◆ **WHAT THE EXERCISE ASKS**:
Print the line where "#if __SUPPORT_VIRTUAL_OVERRIDE" occurs and every line that follows it in the data below, ending with the last line, precisely as written.

◆ **DATA UNDER STUDY**:
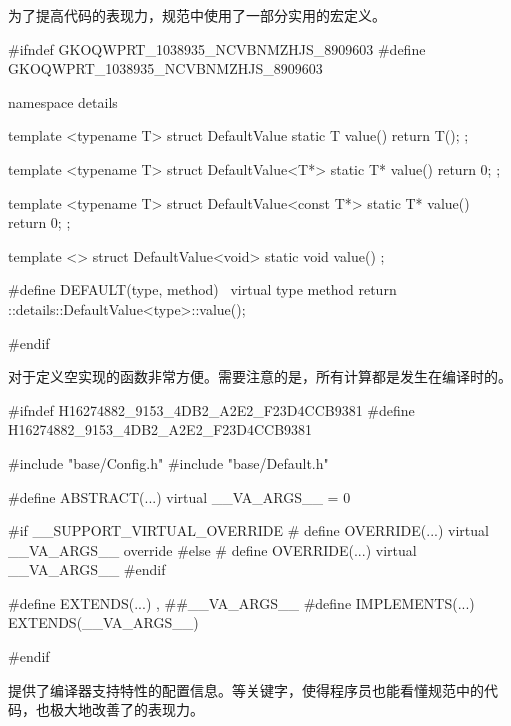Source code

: \begin{content}

为了提高代码的表现力，规范中使用了一部分实用的宏定义。

\begin{leftbar}
\begin{c++}[caption={base/Default.h}]
#ifndef GKOQWPRT_1038935_NCVBNMZHJS_8909603
#define GKOQWPRT_1038935_NCVBNMZHJS_8909603

namespace details
{
   template <typename T>
   struct DefaultValue
   {
      static T value()
      {
         return T();
      }
   };

   template <typename T>
   struct DefaultValue<T*>
   {
       static T* value()
       {
           return 0;
       }
   };

   template <typename T>
   struct DefaultValue<const T*>
   {
       static T* value()
       {
           return 0;
       }
   };

   template <>
   struct DefaultValue<void>
   {
      static void value()
      {
      }
   };
}

#define DEFAULT(type, method)  \
    virtual type method { return ::details::DefaultValue<type>::value(); }

#endif
\end{c++}
\end{leftbar}

对于定义空实现的函数非常方便。需要注意的是，所有计算都是发生在编译时的。

\begin{leftbar}
\begin{c++}[caption={base/Keywords.h}]
#ifndef H16274882_9153_4DB2_A2E2_F23D4CCB9381
#define H16274882_9153_4DB2_A2E2_F23D4CCB9381

#include "base/Config.h"
#include "base/Default.h"

#define ABSTRACT(...) virtual __VA_ARGS__ = 0

#if __SUPPORT_VIRTUAL_OVERRIDE
#   define OVERRIDE(...) virtual __VA_ARGS__ override
#else
#   define OVERRIDE(...) virtual __VA_ARGS__
#endif

#define EXTENDS(...) , ##__VA_ARGS__
#define IMPLEMENTS(...) EXTENDS(__VA_ARGS__)

#endif
\end{c++}
\end{leftbar}

提供了编译器支持\cpp{}特性的配置信息。等关键字，使得程序员也能看懂规范中\cpp{}的代码，也极大地改善了\cpp{}的表现力。


\end{content}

◆ **RESPONSE**:
#if __SUPPORT_VIRTUAL_OVERRIDE
#   define OVERRIDE(...) virtual __VA_ARGS__ override
#else
#   define OVERRIDE(...) virtual __VA_ARGS__
#endif

#define EXTENDS(...) , ##__VA_ARGS__
#define IMPLEMENTS(...) EXTENDS(__VA_ARGS__)

#endif
\end{c++}
\end{leftbar}

提供了编译器支持\cpp{}特性的配置信息。等关键字，使得程序员也能看懂规范中\cpp{}的代码，也极大地改善了\cpp{}的表现力。


\end{content}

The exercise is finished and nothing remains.